Am hesitant to share much but apparently the sh!t show was due to earlier decisions, 2 or so years old. Technically a lot of the work was being delivered successfully.

On Tue, 29 Aug 2023 at 17:36, Greg Keogh via ozdotnet <ozdotnet@ozdotnet.com> wrote:
Worse, they were probably drowning in XML schema definitions.
Only one mention of XML in the redacted report, but three mentions of SBR1, so that still counts. 😁

Aha!  That leads to a bit of IT tech talk I can sort-of understand:

The MBR’s starting point for the technology architecture was Foster Moore’s 124 registry software, Catalyst. Catalyst was selected as the commercial-off-the-shelf product for the MBR implementation, following a formal approach to market and design validation with Foster Moore. 125 During the course of the program, the implementation changed to a later version of Catalyst called Verne.

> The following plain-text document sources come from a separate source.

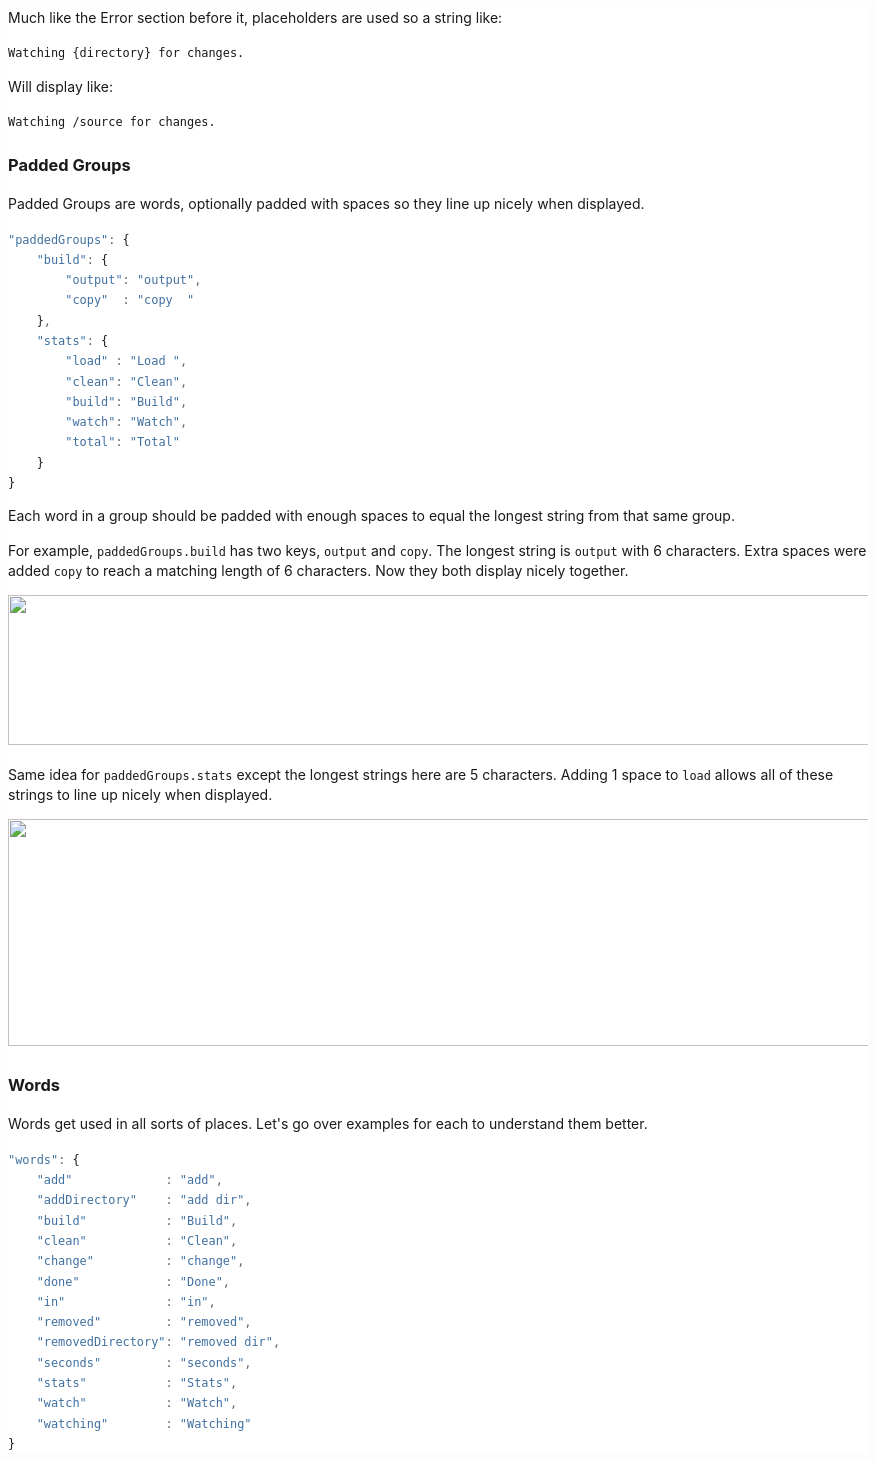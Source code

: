 Much like the Error section before it, placeholders are used so a string like:

```
Watching {directory} for changes.
```

Will display like:

```
Watching /source for changes.
```

### Padded Groups

Padded Groups are words, optionally padded with spaces so they line up nicely when displayed.

```js
"paddedGroups": {
    "build": {
        "output": "output",
        "copy"  : "copy  "
    },
    "stats": {
        "load" : "Load ",
        "clean": "Clean",
        "build": "Build",
        "watch": "Watch",
        "total": "Total"
    }
}
```

Each word in a group should be padded with enough spaces to equal the longest string from that same group.

For example, `paddedGroups.build` has two keys, `output` and `copy`. The longest string is `output` with 6 characters. Extra spaces were added `copy` to reach a matching length of 6 characters. Now they both display nicely together.

<img src="https://raw.githubusercontent.com/nightmode/feri/master/images/translation-guide-build.png" width="918" height="150" alt="">

Same idea for `paddedGroups.stats` except the longest strings here are 5 characters. Adding 1 space to `load` allows all of these strings to line up nicely when displayed.

<img src="https://raw.githubusercontent.com/nightmode/feri/master/images/translation-guide-stats.png" width="918" height="227" alt="">

### Words

Words get used in all sorts of places. Let's go over examples for each to understand them better.

```js
"words": {
    "add"             : "add",
    "addDirectory"    : "add dir",
    "build"           : "Build",
    "clean"           : "Clean",
    "change"          : "change",
    "done"            : "Done",
    "in"              : "in",
    "removed"         : "removed",
    "removedDirectory": "removed dir",
    "seconds"         : "seconds",
    "stats"           : "Stats",
    "watch"           : "Watch",
    "watching"        : "Watching"
}
```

Verne is a cloud-hosted registry product that uses Linux/Unix OS and a document database that is suitable for registries. It uses a lesser-known Java-based programming language called Groovy. 126 Verne provides out-of-the-box functionalities for registration management, client management, content management, access management, configuration management, analytics and reporting, data provision, account management, communication management, document management, API management, and fee and revenue management. The user interface framework provides a flexible way to generate XML based APIs.   

I've heard of Groovy, but now I see it's a Java-like static or dynamic language. Foster Moore's Verne software is some gigantic off-the-shelf corporate registry software product that claims to be highly configurable. There's no mention of what back-end database it uses.